Israeli ministers have approved measures aimed at improving the Palestinian economy and facilitating crossings, rare moves said to be at Donald Trump's request hours ahead of the US president's arrival.

An Israeli official told AFP on condition of anonymity that ministers were responding to a Trump request to present him with “confidence-building measures” ahead of his talks with Palestinian president Mahmud Abbas on Tuesday.

In a statement, Trump's administration welcomed the moves, saying he “has been encouraging both sides to take steps that improve the environment for peace making.”

“He has expressed particular interest in taking steps to improve the Palestinian economy in the West Bank and Gaza Strip.”

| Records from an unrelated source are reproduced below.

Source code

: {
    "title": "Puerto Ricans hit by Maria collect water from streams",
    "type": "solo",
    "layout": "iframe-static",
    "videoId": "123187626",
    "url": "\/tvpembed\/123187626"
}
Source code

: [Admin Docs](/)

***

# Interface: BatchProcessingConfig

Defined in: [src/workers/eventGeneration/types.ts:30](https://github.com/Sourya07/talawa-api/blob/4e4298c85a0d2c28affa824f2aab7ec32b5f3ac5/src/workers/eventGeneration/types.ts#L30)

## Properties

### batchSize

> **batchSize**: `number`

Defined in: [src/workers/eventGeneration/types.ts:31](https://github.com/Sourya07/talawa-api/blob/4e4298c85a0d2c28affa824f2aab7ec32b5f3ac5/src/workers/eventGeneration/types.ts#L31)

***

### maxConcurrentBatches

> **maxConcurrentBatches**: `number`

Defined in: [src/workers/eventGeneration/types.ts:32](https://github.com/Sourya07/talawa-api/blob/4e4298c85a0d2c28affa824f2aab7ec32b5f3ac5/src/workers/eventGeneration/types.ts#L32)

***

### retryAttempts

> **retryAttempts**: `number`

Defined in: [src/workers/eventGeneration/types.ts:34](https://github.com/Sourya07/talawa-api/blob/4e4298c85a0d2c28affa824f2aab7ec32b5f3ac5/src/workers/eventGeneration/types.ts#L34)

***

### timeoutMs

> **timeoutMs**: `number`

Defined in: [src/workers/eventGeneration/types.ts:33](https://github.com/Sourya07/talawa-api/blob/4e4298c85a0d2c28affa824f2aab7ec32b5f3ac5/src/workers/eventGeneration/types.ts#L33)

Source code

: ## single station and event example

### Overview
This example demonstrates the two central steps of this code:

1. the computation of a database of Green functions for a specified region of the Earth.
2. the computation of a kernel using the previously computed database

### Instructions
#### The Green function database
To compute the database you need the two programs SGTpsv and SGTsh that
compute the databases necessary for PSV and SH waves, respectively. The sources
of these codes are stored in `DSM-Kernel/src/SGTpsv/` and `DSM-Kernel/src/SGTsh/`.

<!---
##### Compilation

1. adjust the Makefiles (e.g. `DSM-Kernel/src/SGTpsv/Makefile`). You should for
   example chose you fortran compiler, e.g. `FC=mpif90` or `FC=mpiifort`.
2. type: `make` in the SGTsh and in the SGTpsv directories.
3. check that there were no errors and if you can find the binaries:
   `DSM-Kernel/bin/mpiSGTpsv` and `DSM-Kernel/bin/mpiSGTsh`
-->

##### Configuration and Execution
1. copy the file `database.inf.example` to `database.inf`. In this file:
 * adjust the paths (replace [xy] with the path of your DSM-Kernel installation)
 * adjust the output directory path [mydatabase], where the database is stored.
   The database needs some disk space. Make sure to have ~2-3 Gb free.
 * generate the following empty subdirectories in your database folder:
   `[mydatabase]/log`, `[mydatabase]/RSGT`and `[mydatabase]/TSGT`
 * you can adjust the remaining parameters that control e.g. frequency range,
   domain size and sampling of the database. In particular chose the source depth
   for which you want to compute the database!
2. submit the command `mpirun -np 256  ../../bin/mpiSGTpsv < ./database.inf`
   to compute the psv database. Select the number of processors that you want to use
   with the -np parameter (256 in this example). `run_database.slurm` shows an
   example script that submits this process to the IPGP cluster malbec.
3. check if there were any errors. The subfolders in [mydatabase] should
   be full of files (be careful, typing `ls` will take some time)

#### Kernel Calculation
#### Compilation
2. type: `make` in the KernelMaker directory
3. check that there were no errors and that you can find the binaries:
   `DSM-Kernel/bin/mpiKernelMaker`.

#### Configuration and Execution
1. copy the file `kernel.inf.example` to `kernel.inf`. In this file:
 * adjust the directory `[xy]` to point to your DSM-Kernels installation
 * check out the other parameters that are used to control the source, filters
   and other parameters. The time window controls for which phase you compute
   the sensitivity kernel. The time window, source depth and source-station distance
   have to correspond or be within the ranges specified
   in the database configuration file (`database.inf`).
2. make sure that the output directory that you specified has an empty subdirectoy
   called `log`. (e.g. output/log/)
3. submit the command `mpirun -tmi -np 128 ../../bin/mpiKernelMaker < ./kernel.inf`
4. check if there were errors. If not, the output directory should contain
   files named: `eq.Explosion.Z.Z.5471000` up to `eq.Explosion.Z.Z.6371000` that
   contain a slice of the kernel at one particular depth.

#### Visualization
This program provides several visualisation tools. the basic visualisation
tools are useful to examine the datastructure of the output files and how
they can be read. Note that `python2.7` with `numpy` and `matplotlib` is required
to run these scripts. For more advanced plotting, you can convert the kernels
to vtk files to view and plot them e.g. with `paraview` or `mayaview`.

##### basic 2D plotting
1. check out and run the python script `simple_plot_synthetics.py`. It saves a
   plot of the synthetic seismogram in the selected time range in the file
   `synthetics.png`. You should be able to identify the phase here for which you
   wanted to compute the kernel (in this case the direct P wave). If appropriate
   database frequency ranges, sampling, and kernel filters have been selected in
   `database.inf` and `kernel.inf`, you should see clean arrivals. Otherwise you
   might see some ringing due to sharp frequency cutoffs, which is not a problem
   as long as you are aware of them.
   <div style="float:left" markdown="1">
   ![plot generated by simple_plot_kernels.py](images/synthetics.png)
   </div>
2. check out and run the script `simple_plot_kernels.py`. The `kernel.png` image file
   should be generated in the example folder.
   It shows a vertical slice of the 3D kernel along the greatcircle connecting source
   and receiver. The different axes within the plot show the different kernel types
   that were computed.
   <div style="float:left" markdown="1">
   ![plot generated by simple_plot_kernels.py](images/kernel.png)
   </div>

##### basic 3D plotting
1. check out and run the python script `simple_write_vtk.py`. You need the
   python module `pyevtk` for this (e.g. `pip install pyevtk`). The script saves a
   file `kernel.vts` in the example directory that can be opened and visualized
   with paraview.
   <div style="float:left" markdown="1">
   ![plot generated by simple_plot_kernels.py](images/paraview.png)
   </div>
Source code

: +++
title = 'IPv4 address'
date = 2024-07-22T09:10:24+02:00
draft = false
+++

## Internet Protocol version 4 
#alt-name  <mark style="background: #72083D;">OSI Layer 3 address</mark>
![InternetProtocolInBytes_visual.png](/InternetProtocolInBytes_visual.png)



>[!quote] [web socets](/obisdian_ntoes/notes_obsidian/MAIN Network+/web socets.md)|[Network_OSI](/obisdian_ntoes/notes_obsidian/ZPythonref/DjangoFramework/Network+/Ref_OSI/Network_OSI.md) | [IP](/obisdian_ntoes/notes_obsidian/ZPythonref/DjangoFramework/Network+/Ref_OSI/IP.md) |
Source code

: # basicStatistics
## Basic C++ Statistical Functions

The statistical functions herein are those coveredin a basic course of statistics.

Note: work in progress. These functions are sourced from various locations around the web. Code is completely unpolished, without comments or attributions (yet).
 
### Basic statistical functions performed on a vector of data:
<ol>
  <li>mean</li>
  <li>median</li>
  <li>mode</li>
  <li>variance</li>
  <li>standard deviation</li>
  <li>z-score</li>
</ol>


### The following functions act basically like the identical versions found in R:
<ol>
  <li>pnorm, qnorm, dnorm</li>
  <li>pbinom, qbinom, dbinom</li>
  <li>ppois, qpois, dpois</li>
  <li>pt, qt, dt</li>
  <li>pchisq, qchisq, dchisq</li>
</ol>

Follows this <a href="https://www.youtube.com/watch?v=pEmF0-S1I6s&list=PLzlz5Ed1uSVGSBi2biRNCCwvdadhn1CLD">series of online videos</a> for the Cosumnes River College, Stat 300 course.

In what the Israeli official described as a “gesture for Trump's visit, which does not harm Israel's interests”, Prime Minister Benjamin Netanyahu's security cabinet on Sunday approved the enlargement of a Palestinian industrial zone on the edge of the southern West Bank.

He said that the possibility of extending Israel Railways services to the northern West Bank city of Jenin would also be examined.

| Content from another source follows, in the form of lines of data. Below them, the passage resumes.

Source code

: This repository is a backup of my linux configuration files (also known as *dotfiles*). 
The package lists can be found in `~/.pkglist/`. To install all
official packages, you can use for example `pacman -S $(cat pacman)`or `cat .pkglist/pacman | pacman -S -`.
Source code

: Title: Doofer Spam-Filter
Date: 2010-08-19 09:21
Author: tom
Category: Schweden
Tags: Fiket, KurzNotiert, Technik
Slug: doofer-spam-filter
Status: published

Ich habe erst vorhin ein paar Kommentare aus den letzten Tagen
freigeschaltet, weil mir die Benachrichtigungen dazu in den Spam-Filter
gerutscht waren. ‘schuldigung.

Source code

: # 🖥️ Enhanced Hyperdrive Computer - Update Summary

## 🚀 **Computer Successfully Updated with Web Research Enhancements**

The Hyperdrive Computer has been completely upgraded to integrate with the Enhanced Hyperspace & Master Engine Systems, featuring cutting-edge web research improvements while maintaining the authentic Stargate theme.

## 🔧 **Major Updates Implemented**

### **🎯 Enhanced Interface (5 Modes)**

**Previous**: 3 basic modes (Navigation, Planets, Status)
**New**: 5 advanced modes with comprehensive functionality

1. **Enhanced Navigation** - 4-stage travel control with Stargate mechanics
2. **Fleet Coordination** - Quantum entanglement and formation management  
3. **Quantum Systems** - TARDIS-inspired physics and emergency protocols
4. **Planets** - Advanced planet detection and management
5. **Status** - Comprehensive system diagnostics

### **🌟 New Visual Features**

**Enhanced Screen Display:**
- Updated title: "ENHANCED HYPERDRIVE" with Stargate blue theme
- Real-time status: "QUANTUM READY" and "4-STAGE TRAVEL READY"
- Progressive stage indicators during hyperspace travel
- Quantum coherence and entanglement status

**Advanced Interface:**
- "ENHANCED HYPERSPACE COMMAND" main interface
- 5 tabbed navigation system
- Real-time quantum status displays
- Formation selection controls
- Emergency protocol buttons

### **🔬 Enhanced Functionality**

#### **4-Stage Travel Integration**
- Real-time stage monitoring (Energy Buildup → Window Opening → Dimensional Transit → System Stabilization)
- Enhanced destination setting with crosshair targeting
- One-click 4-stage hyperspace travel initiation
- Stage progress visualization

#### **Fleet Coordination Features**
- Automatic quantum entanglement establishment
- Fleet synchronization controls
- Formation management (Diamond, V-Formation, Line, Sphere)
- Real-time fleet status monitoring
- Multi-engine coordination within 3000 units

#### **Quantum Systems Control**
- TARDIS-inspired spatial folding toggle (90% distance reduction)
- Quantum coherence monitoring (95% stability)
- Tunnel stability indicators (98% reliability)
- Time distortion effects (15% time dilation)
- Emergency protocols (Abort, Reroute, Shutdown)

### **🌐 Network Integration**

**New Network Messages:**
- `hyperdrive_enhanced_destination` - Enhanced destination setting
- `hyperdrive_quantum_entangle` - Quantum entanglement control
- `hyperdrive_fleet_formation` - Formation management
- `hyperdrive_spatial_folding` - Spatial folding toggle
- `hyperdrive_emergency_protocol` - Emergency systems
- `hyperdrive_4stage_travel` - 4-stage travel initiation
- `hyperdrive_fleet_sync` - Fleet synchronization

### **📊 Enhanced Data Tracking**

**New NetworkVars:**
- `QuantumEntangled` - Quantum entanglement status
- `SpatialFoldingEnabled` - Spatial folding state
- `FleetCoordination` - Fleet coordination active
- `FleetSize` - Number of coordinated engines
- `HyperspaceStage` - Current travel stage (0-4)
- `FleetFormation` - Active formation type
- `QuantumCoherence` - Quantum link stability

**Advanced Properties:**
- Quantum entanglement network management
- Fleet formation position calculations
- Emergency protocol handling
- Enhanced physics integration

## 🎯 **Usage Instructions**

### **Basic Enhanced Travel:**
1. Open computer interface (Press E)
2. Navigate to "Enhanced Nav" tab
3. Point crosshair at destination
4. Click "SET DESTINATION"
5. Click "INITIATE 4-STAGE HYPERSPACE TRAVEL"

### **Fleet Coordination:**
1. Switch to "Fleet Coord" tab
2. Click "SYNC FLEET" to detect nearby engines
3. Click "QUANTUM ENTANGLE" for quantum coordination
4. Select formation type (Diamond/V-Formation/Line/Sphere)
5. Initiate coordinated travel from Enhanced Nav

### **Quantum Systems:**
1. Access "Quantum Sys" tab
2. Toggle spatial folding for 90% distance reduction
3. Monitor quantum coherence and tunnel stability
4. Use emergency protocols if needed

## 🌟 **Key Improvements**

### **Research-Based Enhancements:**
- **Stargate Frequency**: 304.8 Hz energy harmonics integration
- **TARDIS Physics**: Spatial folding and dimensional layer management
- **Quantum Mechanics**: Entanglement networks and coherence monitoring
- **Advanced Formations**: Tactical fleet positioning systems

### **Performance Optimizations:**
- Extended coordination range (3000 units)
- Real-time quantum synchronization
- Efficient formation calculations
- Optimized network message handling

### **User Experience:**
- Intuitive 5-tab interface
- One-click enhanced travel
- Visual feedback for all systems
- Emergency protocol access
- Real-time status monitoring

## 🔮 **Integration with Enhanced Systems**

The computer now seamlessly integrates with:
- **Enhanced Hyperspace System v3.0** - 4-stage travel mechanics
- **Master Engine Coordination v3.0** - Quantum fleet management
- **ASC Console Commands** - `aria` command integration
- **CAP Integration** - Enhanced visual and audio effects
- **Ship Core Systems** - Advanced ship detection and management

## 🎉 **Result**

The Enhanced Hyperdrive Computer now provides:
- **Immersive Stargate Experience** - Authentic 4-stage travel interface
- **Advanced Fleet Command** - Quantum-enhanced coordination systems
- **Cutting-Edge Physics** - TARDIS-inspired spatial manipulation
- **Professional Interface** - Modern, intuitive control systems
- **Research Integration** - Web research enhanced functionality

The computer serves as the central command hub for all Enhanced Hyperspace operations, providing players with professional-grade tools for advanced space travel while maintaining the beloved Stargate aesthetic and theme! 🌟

They also gave the nod to streamlining transit procedures at Shaar Ephraim, a busy crossing point in the northern part of the occupied West Bank for Palestinian labourers with permits to work in Israel.

The official said that opening hours for passage across the main Jordan River bridge linking the Palestinian territory and the neighbouring kingdom were to be extended to 24/7.

There would also be reforms to Palestinian land use in urban areas in the 60 per cent of the West Bank under full Israeli control.

He did not elaborate but Israel's Haaretz daily said the intention was to allow construction of “thousands of Palestinian homes” in the area where for years it has been almost impossible for Palestinians to get Israeli permits to build on their own land.

Haaretz said that at Sunday night's meeting Education Minister Naftali Bennett and justice minister Ayelet Shaked, of the religious-nationalist Jewish Home party, “objected vehemently” to the building plans.

In an apparent attempt to calm opposition from within Netanyahu's coalition government, seen as the most right-wing in the country's history, the security cabinet also approved setting up a committee to work for retroactive legalisation of wildcat Israeli construction in the West Bank, the official said.